Iraq court acquits Tariq Aziz of charges in 1999 Shiite crackdown
Iraq's special criminal court on Monday acquitted Tariq Aziz, the man who once served as the urbane, cigar-smoking public face of Saddam Hussein's rule, in the first of three cases against him, delivering the most significant not guilty verdict in the prosecutions for crimes against humanity that occurred before the American invasion in 2003.
The acquittal was on charges of responsibility for a brutal crackdown against Shiite protesters that followed the assassination of a revered cleric, Grand Ayatollah Mohammed Sadeq al-Sadr, in 1999.
Mr. Aziz, who will turn 73 next month, remained in custody. Only hours after his acquittal, he appeared before another judge to defend himself against charges that he was involved in the massacre of Kurds in 1983.
Even so, the verdict was viewed as a sign of judicial fairness and independence for a tribunal that has been deliberating the most heinous crimes of Mr. Hussein's era.
The court on Monday convicted Ali Hassan al-Majid, a former Hussein aide known as "Chemical Ali" for ordering poison gas attacks against the Kurds in the 1980s, for his role in the killings for which Mr. Aziz was acquitted. For a third time, he was sentenced to death.
Two other Hussein aides, Saif al-Din al-Mashhadani and Uglah Abid Siqir al-Kubaysi, both senior Baath party officials who appeared on the well-known deck of playing cards depicting Iraq's most wanted, were also acquitted in the case.
The court, officially the Iraqi High Tribunal, was created after the 2003 invasion during the period of the American provisional government to prosecute cases against Mr. Hussein and his senior aides. It has dismissed charges and delivered acquittals in a handful of other cases, but none involving a defendant as prominent as Mr. Aziz, who served as Iraq's foreign minister during the invasion of Kuwait in 1990 and as Mr. Hussein's deputy prime minister during the American invasion in 2003.

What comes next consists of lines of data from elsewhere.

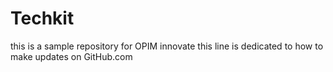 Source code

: # Techkit
this is a sample repository for OPIM innovate
this line is dedicated to how to make updates on GitHub.com
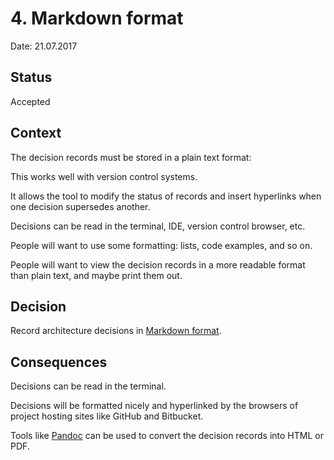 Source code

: # 4. Markdown format

Date: 21.07.2017

## Status

Accepted



## Context

The decision records must be stored in a plain text format:

This works well with version control systems.

It allows the tool to modify the status of records and insert hyperlinks when one decision supersedes another.

Decisions can be read in the terminal, IDE, version control browser, etc.

People will want to use some formatting: lists, code examples, and so on.

People will want to view the decision records in a more readable format than plain text, and maybe print them out.

## Decision

Record architecture decisions in [Markdown format](https://daringfireball.net/projects/markdown/).

## Consequences

Decisions can be read in the terminal.

Decisions will be formatted nicely and hyperlinked by the
browsers of project hosting sites like GitHub and Bitbucket.

Tools like [Pandoc](http://pandoc.org/) can be used to convert
the decision records into HTML or PDF.
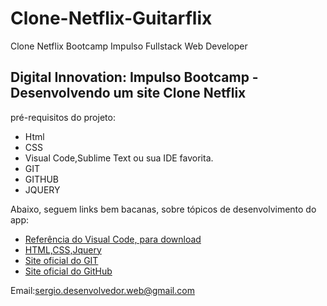 # Clone-Netflix-Guitarflix
Clone Netflix Bootcamp Impulso Fullstack Web Developer

<h2>Digital Innovation: Impulso Bootcamp - Desenvolvendo um site Clone Netflix</h2>

 pré-requisitos do projeto:

* Html
* CSS
* Visual Code,Sublime Text ou sua IDE favorita.
* GIT
* GITHUB
* JQUERY

Abaixo, seguem links bem bacanas, sobre tópicos de desenvolvimento do app:

* [Referência do Visual Code, para download](https://code.visualstudio.com/)
* [HTML,CSS,Jquery](https://www.w3schools.com/)
* [Site oficial do GIT](https://git-scm.com/)
* [Site oficial do GitHub](http://github.com/)

Email:sergio.desenvolvedor.web@gmail.com
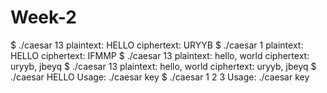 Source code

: # Week-2
$ ./caesar 13
plaintext:  HELLO
ciphertext: URYYB
$ ./caesar 1
plaintext:  HELLO
ciphertext: IFMMP
$ ./caesar 13
plaintext:  hello, world
ciphertext: uryyb, jbeyq
$ ./caesar 13
plaintext:  hello, world
ciphertext: uryyb, jbeyq
$ ./caesar HELLO
Usage: ./caesar key
$ ./caesar 1 2 3
Usage: ./caesar key
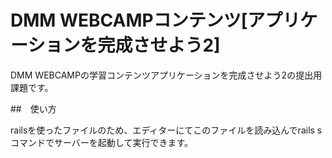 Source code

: # DMM WEBCAMPコンテンツ[アプリケーションを完成させよう2]

DMM WEBCAMPの学習コンテンツアプリケーションを完成させよう2の提出用課題です。

##　使い方

railsを使ったファイルのため、エディターにてこのファイルを読み込んでrails sコマンドでサーバーを起動して実行できます。
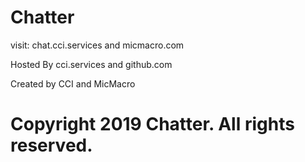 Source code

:# Chatter

visit: chat.cci.services and micmacro.com

Hosted By cci.services and github.com

Created by CCI and MicMacro

# Copyright 2019 Chatter. All rights reserved.
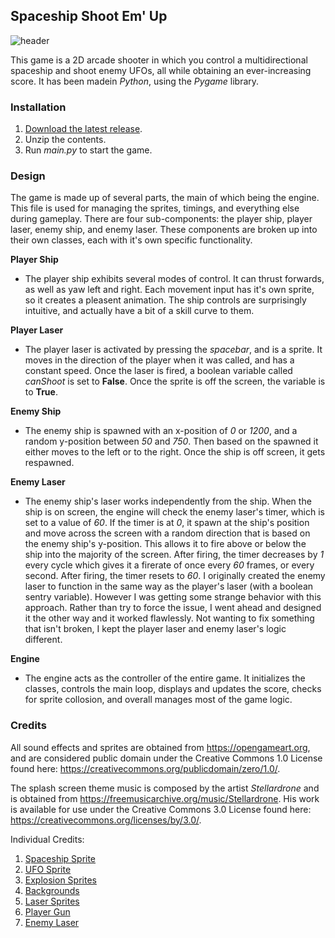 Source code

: ## Spaceship Shoot Em' Up
![header](https://i.imgur.com/lBXmJy6.png)

This game is a 2D arcade shooter in which you control a multidirectional spaceship and shoot enemy UFOs, 
all while obtaining an ever-increasing score. It has been madein *Python*, using the *Pygame* library.

<p align="right"></p>

### Installation

1. [Download the latest release](https://github.com/AlexWaclawik/Spaceship-Game/releases/tag/final).
2. Unzip the contents.
3. Run *main.py* to start the game.

<p align="right"></p>

### Design

The game is made up of several parts, the main of which being the engine. This file is used for managing the sprites,
timings, and everything else during gameplay. There are four sub-components: the player ship, player laser, enemy ship, and enemy laser.
These components are broken up into their own classes, each with it's own specific functionality.

**Player Ship**
- The player ship exhibits several modes of control. It can thrust forwards, 
as well as yaw left and right. Each movement input has it's own sprite, so it creates a pleasent animation. 
The ship controls are surprisingly intuitive, and actually have a bit of a skill curve to them.

**Player Laser**
- The player laser is activated by pressing the *spacebar*, and is a sprite. It moves in the direction of the player
when it was called, and has a constant speed. Once the laser is fired, a boolean variable called *canShoot* is set to
**False**. Once the sprite is off the screen, the variable is to **True**.

**Enemy Ship**
- The enemy ship is spawned with an x-position of *0* or *1200*, and a random y-position between *50* and *750*. Then based on the spawned
it either moves to the left or to the right. Once the ship is off screen, it gets respawned.

**Enemy Laser**
- The enemy ship's laser works independently from the ship. When the ship is on screen, the engine will check the enemy laser's timer,
which is set to a value of *60*. If the timer is at *0*, it spawn at the ship's position and move across the screen with a random direction
that is based on the enemy ship's y-position. This allows it to fire above or below the ship into the majority of the screen. After firing,
the timer decreases by *1* every cycle which gives it a firerate of once every *60* frames, or every second. After firing, the timer resets to *60*. 
I originally created the enemy laser to function in the same way as the player's laser (with a boolean sentry variable). However I was getting
some strange behavior with this approach. Rather than try to force the issue, I went ahead and designed it the other way and it worked flawlessly.
Not wanting to fix something that isn't broken, I kept the player laser and enemy laser's logic different.

**Engine**
- The engine acts as the controller of the entire game. It initializes the classes, controls the main loop, displays and updates the 
score, checks for sprite collosion, and overall manages most of the game logic.

<p align="right"></p>

### Credits

All sound effects and sprites are obtained from https://opengameart.org, and are considered public domain under the
Creative Commons 1.0 License found here: https://creativecommons.org/publicdomain/zero/1.0/.

The splash screen theme music is composed by the artist *Stellardrone* and is obtained from https://freemusicarchive.org/music/Stellardrone.
His work is available for use under the Creative Commons 3.0 License found here: https://creativecommons.org/licenses/by/3.0/.

Individual Credits:
1. [Spaceship Sprite](https://opengameart.org/content/spaceship-9)
2. [UFO Sprite](https://opengameart.org/content/gunship)
3. [Explosion Sprites](https://opengameart.org/content/bubble-explosion)
4. [Backgrounds](https://www.nasa.gov/mission_pages/hubble/multimedia/index.html)
5. [Laser Sprites](https://opengameart.org/content/lasers-and-beams)
6. [Player Gun](https://opengameart.org/content/synthesized-explosion)
7. [Enemy Laser](https://opengameart.org/content/laser-fire-0)
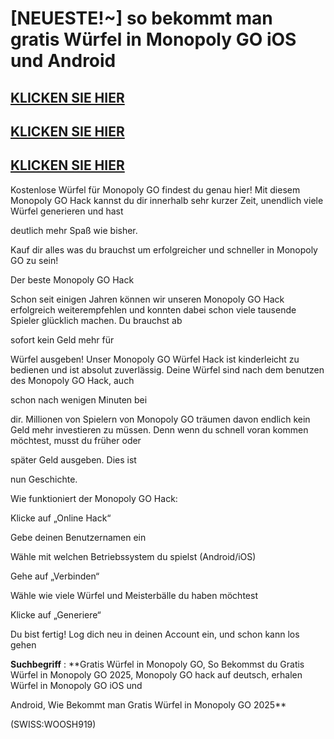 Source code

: # [NEUESTE!~] so bekommt man gratis Würfel in Monopoly GO iOS und Android

## [KLICKEN SIE HIER](https://lookerstudio.google.com/s/nOe7QBFY11o)
## [KLICKEN SIE HIER](https://lookerstudio.google.com/s/nOe7QBFY11o)
## [KLICKEN SIE HIER](https://lookerstudio.google.com/s/nOe7QBFY11o)

Kostenlose Würfel für Monopoly GO findest du genau hier! Mit diesem Monopoly GO Hack kannst du dir innerhalb sehr kurzer Zeit, unendlich viele Würfel generieren und hast 

deutlich mehr Spaß wie bisher. 

Kauf dir alles was du brauchst um erfolgreicher und schneller in Monopoly GO zu sein!

Der beste Monopoly GO Hack

Schon seit einigen Jahren können wir unseren Monopoly GO Hack erfolgreich weiterempfehlen und konnten dabei schon viele tausende Spieler glücklich machen. Du brauchst ab 

sofort kein Geld mehr für 

Würfel ausgeben! Unser Monopoly GO Würfel Hack ist kinderleicht zu bedienen und ist absolut zuverlässig. Deine Würfel sind nach dem benutzen des Monopoly GO Hack, auch 

schon nach wenigen Minuten bei 

dir. Millionen von Spielern von Monopoly GO träumen davon endlich kein Geld mehr investieren zu müssen. Denn wenn du schnell voran kommen möchtest, musst du früher oder 

später Geld ausgeben. Dies ist 

nun Geschichte.

Wie funktioniert der Monopoly GO Hack:

Klicke auf „Online Hack“

Gebe deinen Benutzernamen ein

Wähle mit welchen Betriebssystem du spielst (Android/iOS)

Gehe auf „Verbinden“

Wähle wie viele Würfel und Meisterbälle du haben möchtest

Klicke auf „Generiere“

Du bist fertig! Log dich neu in deinen Account ein, und schon kann los gehen


**Suchbegriff** : **Gratis Würfel in Monopoly GO, So Bekommst du Gratis Würfel in Monopoly GO 2025, Monopoly GO hack auf deutsch, erhalen Würfel in Monopoly GO iOS und 

Android, Wie Bekommt man Gratis Würfel in Monopoly GO 2025**

(SWISS:WOOSH919) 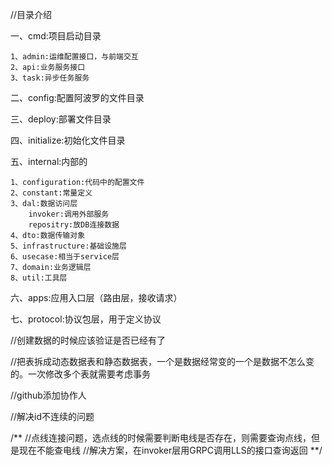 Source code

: //目录介绍

一、cmd:项目启动目录

    1、admin:运维配置接口，与前端交互
    2、api:业务服务接口
    3、task:异步任务服务
二、config:配置阿波罗的文件目录

三、deploy:部署文件目录

四、initialize:初始化文件目录

五、internal:内部的

    1、configuration:代码中的配置文件
    2、constant:常量定义
    3、dal:数据访问层
        invoker:调用外部服务
        repositry:放DB连接数据
    4、dto:数据传输对象
    5、infrastructure:基础设施层
    6、usecase:相当于service层
    7、domain:业务逻辑层
    8、util:工具层
六、apps:应用入口层（路由层，接收请求）

七、protocol:协议包层，用于定义协议


//创建数据的时候应该验证是否已经有了

//把表拆成动态数据表和静态数据表，一个是数据经常变的一个是数据不怎么变的。一次修改多个表就需要考虑事务

//github添加协作人

//解决id不连续的问题


/**
//点线连接问题，选点线的时候需要判断电线是否存在，则需要查询点线，但是现在不能查电线
//解决方案，在invoker层用GRPC调用LLS的接口查询返回
**/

Reaction to the verdict was mixed.
"According to the Constitution, the judiciary is independent; no one has a right to interfere with the decisions that come from the court," Abbas al-Baiaty, a member of Parliament allied with Prime Minister Nuri Kamal al-Maliki's Dawa Party, said in a telephone interview. "We respect these decisions from this court because it is objective."
By contrast, a member of the movement now led by the grand ayatollah's son, Moktada, denounced the verdict. The member, Liqa Jaffar al-Yassin, who is also a member of Parliament, said, "This decision devalues the blood of Sadrists."
Mr. Aziz turned himself in to American forces in April 2003. He appeared in court looking frail and aged, dressed in a black suit.
When the judge finished reading the verdict, Mr. Aziz showed little emotion, but raised his hand and said simply, "Thank you." In his second courtroom appearance of the day, however, he disputed that he had had a role in the massacre of Kurds, saying he had been defending Kurdish rights, and criticized the court in general.
"Here is another false allegation," Mr. Aziz said, and then referred to his earlier verdict. "After 61 sessions they found the allegations were false and acquitted me."
His lawyer, Badea Araf Azzit, said the court was illegal and complained that it had dragged out trials like Mr. Aziz's. "I don't know why they kept him for five years and just today they acquitted him," he said.